Edward Langworthy (1738–1802) was an American Founding Father and teacher who was a delegate to the Continental Congress from Georgia. He signed the Articles of Confederation.

Langworthy was born in Savannah, Georgia, in 1738. Nothing is known of his ancestors since he was a foundling. He was raised in the Bethesda Orphan House at Savannah and was educated in the school there. He later taught in that same school. Since he was born only five years after James Oglethorpe shipped the first colonists to Georgia, it is likely that his parents were included with those recruited from debtors' prisons or poorhouses.

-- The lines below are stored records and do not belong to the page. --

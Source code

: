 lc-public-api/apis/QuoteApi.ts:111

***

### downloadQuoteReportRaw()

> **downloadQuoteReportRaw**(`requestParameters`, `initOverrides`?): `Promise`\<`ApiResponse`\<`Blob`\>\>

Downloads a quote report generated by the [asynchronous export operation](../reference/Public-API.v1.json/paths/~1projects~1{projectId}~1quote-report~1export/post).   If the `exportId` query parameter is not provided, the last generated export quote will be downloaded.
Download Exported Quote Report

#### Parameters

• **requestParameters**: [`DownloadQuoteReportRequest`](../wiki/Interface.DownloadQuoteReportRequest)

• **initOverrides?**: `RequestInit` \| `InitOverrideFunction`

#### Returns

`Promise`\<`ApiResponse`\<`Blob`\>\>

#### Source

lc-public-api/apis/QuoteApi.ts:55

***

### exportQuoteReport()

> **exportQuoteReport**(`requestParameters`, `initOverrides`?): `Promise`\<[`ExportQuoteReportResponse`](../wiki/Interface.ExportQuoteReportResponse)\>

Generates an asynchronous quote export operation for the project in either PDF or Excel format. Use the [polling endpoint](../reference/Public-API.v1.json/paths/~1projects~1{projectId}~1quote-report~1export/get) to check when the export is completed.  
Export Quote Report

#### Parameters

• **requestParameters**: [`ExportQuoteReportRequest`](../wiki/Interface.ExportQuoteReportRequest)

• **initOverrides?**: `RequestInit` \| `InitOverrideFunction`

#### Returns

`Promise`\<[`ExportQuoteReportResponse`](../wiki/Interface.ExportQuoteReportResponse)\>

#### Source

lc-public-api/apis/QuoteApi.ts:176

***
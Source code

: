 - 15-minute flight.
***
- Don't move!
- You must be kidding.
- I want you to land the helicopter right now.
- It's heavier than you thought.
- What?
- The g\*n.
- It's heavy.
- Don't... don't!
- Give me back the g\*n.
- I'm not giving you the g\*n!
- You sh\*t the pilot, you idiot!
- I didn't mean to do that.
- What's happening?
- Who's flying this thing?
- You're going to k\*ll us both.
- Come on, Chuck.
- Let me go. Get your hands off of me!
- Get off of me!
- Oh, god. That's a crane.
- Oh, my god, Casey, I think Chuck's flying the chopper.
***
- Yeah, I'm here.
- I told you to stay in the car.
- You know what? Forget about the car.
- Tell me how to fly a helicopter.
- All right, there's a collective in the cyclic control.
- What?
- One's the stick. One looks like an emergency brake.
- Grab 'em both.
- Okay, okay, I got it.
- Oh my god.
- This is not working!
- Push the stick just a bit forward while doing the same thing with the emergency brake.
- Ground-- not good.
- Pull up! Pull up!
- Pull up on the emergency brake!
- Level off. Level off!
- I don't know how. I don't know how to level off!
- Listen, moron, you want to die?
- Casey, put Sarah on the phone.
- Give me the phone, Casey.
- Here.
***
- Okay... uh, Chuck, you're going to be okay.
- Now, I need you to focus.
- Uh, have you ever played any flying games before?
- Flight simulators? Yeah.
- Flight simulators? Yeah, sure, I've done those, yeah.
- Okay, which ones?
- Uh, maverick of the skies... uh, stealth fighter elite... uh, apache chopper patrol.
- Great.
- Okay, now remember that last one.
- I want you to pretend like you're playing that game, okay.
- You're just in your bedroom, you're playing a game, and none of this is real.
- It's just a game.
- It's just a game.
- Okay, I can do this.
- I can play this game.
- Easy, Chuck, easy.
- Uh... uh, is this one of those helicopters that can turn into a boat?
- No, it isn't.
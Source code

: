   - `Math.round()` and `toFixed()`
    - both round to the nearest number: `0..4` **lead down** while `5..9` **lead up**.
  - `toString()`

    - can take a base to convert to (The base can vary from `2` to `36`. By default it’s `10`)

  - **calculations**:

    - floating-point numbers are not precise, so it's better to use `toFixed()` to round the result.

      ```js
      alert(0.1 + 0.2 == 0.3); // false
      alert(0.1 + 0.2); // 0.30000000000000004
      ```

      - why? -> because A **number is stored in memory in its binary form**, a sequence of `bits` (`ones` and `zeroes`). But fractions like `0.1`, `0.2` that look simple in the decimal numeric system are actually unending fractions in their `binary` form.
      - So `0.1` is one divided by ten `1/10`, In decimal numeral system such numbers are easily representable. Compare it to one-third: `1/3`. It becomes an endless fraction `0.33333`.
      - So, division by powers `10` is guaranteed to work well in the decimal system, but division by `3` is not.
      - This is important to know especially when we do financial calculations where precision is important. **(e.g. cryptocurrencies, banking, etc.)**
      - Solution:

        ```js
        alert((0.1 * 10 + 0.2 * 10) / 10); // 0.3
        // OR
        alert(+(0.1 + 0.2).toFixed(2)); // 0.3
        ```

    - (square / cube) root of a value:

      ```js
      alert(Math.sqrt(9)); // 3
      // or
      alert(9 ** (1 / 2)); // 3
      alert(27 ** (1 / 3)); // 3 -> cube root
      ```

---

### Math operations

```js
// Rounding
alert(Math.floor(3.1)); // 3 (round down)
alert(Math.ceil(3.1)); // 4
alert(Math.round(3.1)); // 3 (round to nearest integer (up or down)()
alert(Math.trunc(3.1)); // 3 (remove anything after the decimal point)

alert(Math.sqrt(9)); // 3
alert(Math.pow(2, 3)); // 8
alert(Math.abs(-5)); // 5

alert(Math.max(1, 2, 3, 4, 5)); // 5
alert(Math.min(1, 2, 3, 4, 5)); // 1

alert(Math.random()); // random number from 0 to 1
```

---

Langworthy began working with Georgia's Committee of Safety and was their secretary when they became a revolutionary Council of Safety on December 11, 1775. The Georgia assembly sent him to the Continental Congress in 1777, and he arrived in time to sign the Articles of Confederation. He served in the Congress until 1779.

Edward moved to Baltimore, Maryland, in 1785. He married a young lady named Wright, and the couple had four children. He also bought a part interest in a newspaper The Maryland Journal & Baltimore Advertiser and became its editor. In 1787, he sold his interest and became an instructor at the Baltimore Academy.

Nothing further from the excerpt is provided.